Entrevista com Luísa Ducla Soares


Luísa Ducla Soares nasceu em 1939 e licenciou-se em Filologia Germânica. Foi tradutora, consultora literária, jornalista, colaborou com dezenas de jornais e revista e foi, ainda, diretora de uma revista de divulgação cultural de seu nome "Vida".
Em 1970, lançou o primeiro livro de poemas chamado "Contrato". Desde aí lançou mais de 100 obras. Venceu o Prémio Calouste Gulbenkian em 1984 e o Grande Prémio Calouste Gulbenkian em 1996. Em 2004 foi selecionada como candidata portuguesa ao Prémio Hans Christian Andersen.








A autora aceitou o convite da Biblioteca Municipal de Mondim de Basto e respondeu a algumas perguntas.

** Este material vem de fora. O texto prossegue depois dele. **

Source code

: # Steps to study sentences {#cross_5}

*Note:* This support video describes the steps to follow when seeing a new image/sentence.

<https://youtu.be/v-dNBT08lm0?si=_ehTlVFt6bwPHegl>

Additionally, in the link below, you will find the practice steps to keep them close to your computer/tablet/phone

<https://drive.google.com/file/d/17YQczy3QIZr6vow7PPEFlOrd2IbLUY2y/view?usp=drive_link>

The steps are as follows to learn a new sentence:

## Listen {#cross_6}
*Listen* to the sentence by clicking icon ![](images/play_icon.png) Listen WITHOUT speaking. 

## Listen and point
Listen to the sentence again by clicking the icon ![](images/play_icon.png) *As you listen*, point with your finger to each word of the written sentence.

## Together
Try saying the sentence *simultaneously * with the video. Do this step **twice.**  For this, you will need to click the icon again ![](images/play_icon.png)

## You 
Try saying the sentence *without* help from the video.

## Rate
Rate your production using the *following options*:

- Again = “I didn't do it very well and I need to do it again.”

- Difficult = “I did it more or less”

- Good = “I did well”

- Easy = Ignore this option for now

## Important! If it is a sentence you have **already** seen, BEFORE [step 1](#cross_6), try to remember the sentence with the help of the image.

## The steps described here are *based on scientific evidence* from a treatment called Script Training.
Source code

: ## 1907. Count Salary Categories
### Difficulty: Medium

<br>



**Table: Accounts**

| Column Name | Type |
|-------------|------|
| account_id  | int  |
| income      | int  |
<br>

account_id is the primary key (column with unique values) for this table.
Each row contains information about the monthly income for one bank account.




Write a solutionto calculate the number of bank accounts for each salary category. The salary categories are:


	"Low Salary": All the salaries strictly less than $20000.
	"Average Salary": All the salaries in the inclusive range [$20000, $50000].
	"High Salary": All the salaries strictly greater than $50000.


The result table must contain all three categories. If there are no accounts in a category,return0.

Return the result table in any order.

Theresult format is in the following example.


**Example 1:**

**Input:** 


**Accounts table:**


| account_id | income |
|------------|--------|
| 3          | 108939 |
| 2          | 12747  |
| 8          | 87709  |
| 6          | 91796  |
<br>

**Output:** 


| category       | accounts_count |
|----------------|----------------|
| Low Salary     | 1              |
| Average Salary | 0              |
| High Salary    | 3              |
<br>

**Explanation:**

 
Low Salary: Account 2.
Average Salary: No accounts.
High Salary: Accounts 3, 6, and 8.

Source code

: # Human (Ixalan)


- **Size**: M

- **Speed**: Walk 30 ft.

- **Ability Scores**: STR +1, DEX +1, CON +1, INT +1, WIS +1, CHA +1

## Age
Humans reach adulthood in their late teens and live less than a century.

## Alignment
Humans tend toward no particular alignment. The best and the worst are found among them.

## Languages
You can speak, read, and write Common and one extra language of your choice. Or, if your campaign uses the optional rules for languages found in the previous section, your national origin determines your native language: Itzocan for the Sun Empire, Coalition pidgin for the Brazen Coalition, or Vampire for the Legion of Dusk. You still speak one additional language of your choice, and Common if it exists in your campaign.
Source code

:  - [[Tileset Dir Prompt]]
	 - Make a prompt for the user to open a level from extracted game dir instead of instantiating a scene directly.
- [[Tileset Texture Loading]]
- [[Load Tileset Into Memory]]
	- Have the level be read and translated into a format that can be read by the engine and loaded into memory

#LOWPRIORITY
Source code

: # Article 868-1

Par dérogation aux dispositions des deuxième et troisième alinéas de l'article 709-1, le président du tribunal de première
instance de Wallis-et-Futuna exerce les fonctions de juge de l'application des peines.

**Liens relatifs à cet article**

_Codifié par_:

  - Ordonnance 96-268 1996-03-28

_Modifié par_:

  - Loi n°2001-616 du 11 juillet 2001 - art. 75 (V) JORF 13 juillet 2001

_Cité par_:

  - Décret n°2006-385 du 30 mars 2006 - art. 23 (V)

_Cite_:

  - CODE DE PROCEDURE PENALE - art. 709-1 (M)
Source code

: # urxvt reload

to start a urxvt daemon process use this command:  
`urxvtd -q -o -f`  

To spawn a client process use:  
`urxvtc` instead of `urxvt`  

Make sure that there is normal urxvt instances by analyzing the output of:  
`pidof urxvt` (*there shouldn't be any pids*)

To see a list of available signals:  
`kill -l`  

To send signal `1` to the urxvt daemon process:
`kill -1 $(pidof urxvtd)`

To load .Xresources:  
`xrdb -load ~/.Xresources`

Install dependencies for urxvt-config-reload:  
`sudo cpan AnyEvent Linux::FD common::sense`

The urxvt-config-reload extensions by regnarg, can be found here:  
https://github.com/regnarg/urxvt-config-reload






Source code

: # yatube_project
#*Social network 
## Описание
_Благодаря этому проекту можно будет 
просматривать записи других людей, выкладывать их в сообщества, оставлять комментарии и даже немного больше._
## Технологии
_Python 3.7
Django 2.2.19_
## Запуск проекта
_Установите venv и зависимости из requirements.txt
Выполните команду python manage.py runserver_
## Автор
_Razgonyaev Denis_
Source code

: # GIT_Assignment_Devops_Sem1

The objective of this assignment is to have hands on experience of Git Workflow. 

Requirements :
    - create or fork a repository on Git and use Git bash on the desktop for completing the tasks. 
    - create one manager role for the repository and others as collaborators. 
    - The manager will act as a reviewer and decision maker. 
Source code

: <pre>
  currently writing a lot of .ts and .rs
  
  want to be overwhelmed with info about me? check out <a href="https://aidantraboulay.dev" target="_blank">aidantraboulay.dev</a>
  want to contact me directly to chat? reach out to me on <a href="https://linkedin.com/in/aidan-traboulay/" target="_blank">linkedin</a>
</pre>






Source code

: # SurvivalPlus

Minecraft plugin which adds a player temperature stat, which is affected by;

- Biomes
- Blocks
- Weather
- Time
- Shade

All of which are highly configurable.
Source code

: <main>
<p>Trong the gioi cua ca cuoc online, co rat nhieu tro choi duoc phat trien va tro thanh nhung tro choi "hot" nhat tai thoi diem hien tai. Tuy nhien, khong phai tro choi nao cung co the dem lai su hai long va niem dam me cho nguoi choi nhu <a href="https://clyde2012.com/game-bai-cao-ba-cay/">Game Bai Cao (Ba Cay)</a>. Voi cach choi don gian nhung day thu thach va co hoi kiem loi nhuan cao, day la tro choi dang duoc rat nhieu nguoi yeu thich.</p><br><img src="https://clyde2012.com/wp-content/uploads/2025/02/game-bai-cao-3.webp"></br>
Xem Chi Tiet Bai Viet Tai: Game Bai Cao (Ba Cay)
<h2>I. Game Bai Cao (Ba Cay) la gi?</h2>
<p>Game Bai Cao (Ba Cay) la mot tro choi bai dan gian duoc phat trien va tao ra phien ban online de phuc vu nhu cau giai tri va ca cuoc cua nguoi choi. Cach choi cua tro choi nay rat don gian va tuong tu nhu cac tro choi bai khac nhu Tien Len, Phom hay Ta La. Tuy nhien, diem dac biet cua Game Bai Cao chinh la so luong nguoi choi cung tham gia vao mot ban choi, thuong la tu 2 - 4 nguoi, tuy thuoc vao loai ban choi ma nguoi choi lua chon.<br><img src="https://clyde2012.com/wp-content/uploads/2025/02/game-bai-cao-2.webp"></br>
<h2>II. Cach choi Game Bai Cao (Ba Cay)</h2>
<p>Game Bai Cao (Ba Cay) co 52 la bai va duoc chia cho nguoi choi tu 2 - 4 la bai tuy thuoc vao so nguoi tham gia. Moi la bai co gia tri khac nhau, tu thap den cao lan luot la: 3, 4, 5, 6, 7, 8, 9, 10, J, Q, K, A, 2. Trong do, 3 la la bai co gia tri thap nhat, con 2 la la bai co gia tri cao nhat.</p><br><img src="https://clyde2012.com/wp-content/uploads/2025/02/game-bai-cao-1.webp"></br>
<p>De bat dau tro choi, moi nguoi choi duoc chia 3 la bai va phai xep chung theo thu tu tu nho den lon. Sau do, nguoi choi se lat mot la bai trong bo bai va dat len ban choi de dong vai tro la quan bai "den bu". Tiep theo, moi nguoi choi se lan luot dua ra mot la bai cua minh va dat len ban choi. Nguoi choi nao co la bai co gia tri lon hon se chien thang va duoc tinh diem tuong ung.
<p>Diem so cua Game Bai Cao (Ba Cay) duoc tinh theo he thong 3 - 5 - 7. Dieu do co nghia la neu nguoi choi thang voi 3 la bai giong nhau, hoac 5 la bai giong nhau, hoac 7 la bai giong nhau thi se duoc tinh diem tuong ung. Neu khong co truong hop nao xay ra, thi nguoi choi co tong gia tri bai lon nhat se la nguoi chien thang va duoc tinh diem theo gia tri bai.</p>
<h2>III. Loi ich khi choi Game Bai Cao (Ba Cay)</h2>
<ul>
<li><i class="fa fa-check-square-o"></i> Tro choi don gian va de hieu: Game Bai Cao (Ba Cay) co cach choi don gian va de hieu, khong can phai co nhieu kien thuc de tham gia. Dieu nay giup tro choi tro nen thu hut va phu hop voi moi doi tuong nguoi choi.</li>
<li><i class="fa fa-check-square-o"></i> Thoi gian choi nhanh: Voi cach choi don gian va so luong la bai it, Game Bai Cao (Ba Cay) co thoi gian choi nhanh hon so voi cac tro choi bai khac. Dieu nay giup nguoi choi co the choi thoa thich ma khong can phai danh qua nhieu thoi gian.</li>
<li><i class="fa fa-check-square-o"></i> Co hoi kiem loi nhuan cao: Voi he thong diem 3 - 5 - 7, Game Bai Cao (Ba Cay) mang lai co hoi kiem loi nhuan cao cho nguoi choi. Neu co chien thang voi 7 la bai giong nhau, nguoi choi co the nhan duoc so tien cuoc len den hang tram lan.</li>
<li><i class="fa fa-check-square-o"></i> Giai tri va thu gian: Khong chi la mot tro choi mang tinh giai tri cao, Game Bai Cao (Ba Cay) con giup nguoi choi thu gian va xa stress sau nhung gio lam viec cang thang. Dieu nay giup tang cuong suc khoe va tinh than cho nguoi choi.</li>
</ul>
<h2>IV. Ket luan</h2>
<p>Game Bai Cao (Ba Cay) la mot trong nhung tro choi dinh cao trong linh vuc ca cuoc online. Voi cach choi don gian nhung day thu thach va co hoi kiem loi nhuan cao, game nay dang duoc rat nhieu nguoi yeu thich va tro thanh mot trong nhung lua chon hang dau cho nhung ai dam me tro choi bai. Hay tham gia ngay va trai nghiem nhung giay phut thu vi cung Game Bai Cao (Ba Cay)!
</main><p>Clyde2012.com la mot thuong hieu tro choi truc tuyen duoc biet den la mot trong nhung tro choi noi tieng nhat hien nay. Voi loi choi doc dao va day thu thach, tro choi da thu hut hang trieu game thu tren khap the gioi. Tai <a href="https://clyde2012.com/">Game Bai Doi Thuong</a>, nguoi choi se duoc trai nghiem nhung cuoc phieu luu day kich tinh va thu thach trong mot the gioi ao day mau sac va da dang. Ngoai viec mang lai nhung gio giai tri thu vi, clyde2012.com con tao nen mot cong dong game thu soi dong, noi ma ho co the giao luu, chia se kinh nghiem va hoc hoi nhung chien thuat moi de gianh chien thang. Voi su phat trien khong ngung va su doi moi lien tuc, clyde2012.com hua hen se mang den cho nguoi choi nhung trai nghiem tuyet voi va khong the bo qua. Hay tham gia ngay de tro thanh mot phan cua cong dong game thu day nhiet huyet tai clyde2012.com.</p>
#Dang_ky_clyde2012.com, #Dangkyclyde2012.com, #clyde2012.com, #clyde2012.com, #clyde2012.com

Biblioteca Municipal de Mondim de Basto - Fale-nos de si como autora e da sua obra

Luísa Ducla Soares - Comecei a escrever aos 10 anos e desde aí nunca mais abandonei o meu sonho de ser escritora. Como criança e adolescente escrevi muito, publicando algumas coisas em jornais ou revistas mas guardando  nas gavetas quase tudo o que então produzi.  Mas essa prática de longos anos foi-me extremamente útil . Só depois de terminar a Faculdade publiquei o 1º livro, de poesia, intitulado Contrato. Pensava dedicar-me à literatura para adultos mas um dia, por brincadeira, rabisquei um texto para crianças: A história da Papoila. Publiquei-o e , para minha sorte ou azar, pretenderam atribuir-lhe o Prémio Maria Amália Vaz de Carvalho, que eu recusei por razões políticas, visto que era atribuído por um organismo do Estado Novo, que tinha censura, de que eu própria era vítima nas publicações que fazia em jornais.
José Saramago, que nessa data (1972-3 ), estava à frente da editora Estúdios Cor encomendou-me 6 livros de literatura infantil para o ano seguinte. Fi-los e comecei a interessar-me tanto pelas crianças, pela sua psicologia, pela forma específica de escrever para elas, que nunca mais deixei de me dirigir a tais leitores.
Hoje tenho 131 livros publicados e quase todos são dedicados aos mais novos.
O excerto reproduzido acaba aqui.